Succession proposals can be fueled by the narcissism of small differences, where similarities between groups serves to make people more narcissistic and hyper-competitive.
The United States can be seen as having begun as a succession from the British Empire, and even today the US and Canadian governments inflame the narcissism of small differences by keeping Machias Seal Island as a disputed territory. Even when the ocean border was delineated to the east, the status of the island was purposely left unresolved. The lighthouse on the island is known for having lighthouse keepers; two Canadian Coast Guard members are kept stationed there in order to prevent Americans from coming and replacing the Canadian flag with an American one. The lighthouse keepers come and go on a 28-day rotation.
A succession movement from Door or Brown counties would also foster the narcissism of small differences elsewhere in Wisconsin and neighboring states. For example, the name “Cherry Republic” is already in use to refer to an area to the east of Door County where cherries are grown in Michigan. If Door County tried to be the Cherry Republic, this could make people in the other Cherry Republic displeased with the approbation of their brand.

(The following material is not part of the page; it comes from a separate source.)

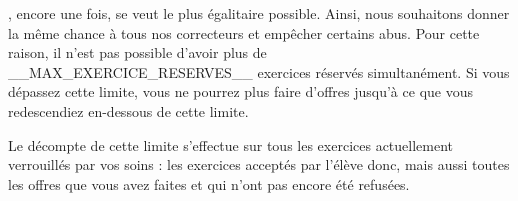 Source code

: ﻿\eDevoir, encore une fois, se veut le plus égalitaire possible. Ainsi, nous souhaitons donner la même chance à tous nos correcteurs et empêcher certains abus. Pour cette raison, il n'est pas possible d'avoir plus de __MAX_EXERCICE_RESERVES__ exercices réservés simultanément. Si vous dépassez cette limite, vous ne pourrez plus faire d'offres jusqu'à ce que vous redescendiez en-dessous de cette limite.

Le décompte de cette limite s'effectue sur tous les exercices actuellement verrouillés par vos soins : les exercices acceptés par l'élève donc, mais aussi toutes les offres que vous avez faites et qui n'ont pas encore été refusées.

The legal arguments for voiding the 1831 treaty and forming a State of Menominee could be at least as strong as the legal arguments for a State of Brown. Yet would anyone in Door County want it? Peninsulas seem fairly protected by geography, but things don’t always end up the way they were originally anticipated. Crimea is an example of this.

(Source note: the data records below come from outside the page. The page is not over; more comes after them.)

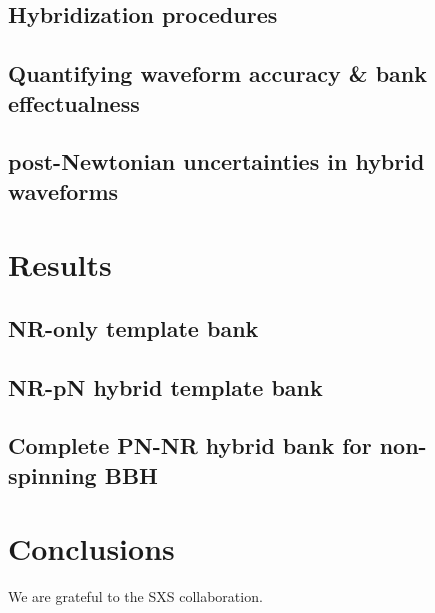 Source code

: \documentclass[aps,
prd,
amsmath,
amssymb,
twocolumn,
floatfix,
groupedaddress]{revtex4-1}
\begin{document}
\subsection{Hybridization procedures}\label{s2:NRpNhybridwaveforms}


\subsection{Quantifying waveform accuracy \& bank
  effectualness}\label{s2:quantifyingerrors} 



\subsection{post-Newtonian uncertainties in hybrid waveforms}\label{s2:pNuncertainties}



\section{Results}\label{s1:results}

\subsection{NR-only template bank}\label{s2:NRonlybank}


\subsection{NR-pN hybrid template bank}\label{s2:NRpNhybridbank}


\subsection{Complete PN-NR hybrid bank for non-spinning BBH}\label{s2:futureNRpNhybridbank}


\section{Conclusions}\label{s1:conclusions}


\acknowledgments
We are grateful to the SXS collaboration. 
\end{document}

In Door County, the use of flags for political causes is an example of the narcissism of small differences. A court case dealing with group flags led to a settlement with the city of Boston for $2.125 million in attorney's fees and other costs. Boston now requires a city council resolution or mayoral proclamation to raise extra flags. Yet if the city allows some political or religious flags, but not others, this may end up in court again, time will tell.
The county board restricted the types of flags on county-owned flagpoles, but Cana Island will continue to have a US Lighthouse Service Pennant; that lighthouses need their flags is something the two Canadian Coast guard members would appreciate.